Stored data entries:
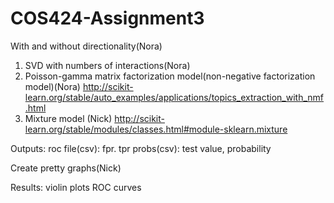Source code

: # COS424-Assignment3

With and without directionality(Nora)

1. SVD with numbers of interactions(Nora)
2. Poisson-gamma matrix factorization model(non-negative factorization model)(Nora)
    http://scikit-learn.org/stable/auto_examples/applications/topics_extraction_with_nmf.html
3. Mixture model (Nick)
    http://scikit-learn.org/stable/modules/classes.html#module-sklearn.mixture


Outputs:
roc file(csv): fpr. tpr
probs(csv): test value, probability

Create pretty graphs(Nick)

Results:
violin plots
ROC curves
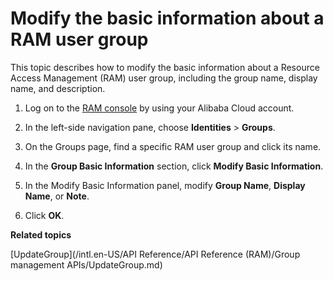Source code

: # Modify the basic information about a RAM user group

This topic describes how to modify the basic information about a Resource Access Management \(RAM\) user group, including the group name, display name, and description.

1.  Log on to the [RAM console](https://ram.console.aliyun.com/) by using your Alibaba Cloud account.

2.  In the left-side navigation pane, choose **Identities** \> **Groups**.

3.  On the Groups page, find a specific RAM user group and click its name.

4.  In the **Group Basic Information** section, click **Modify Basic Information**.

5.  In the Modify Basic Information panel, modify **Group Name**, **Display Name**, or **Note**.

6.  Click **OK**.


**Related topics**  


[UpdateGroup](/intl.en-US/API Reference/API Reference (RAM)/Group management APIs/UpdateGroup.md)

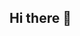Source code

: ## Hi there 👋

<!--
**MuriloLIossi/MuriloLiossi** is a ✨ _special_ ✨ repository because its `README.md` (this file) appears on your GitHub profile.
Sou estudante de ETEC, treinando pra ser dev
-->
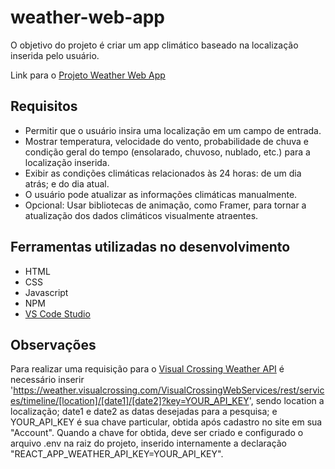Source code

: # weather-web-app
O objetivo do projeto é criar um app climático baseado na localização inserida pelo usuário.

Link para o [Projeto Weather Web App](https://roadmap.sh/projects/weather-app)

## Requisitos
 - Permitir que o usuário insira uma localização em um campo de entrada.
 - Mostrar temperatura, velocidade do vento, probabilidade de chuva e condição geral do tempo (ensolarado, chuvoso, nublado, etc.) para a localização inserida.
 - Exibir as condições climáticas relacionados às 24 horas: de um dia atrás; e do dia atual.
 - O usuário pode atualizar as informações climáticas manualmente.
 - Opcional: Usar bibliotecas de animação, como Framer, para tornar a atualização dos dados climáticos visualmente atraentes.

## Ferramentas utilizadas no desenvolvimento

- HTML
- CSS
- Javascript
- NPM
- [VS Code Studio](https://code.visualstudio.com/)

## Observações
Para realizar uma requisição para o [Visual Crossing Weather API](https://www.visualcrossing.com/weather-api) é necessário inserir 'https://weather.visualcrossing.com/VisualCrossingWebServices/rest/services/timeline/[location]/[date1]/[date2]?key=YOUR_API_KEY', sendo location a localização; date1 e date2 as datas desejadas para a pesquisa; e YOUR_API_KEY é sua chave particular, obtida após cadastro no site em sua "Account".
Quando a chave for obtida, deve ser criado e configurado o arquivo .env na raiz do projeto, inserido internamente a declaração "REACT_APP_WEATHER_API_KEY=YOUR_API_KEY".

* [Work request]: From the records above, pull every line that carries the word "scikit".

* [Solution to this problem]:
    http://scikit-learn.org/stable/auto_examples/applications/topics_extraction_with_nmf.html
    http://scikit-learn.org/stable/modules/classes.html#module-sklearn.mixture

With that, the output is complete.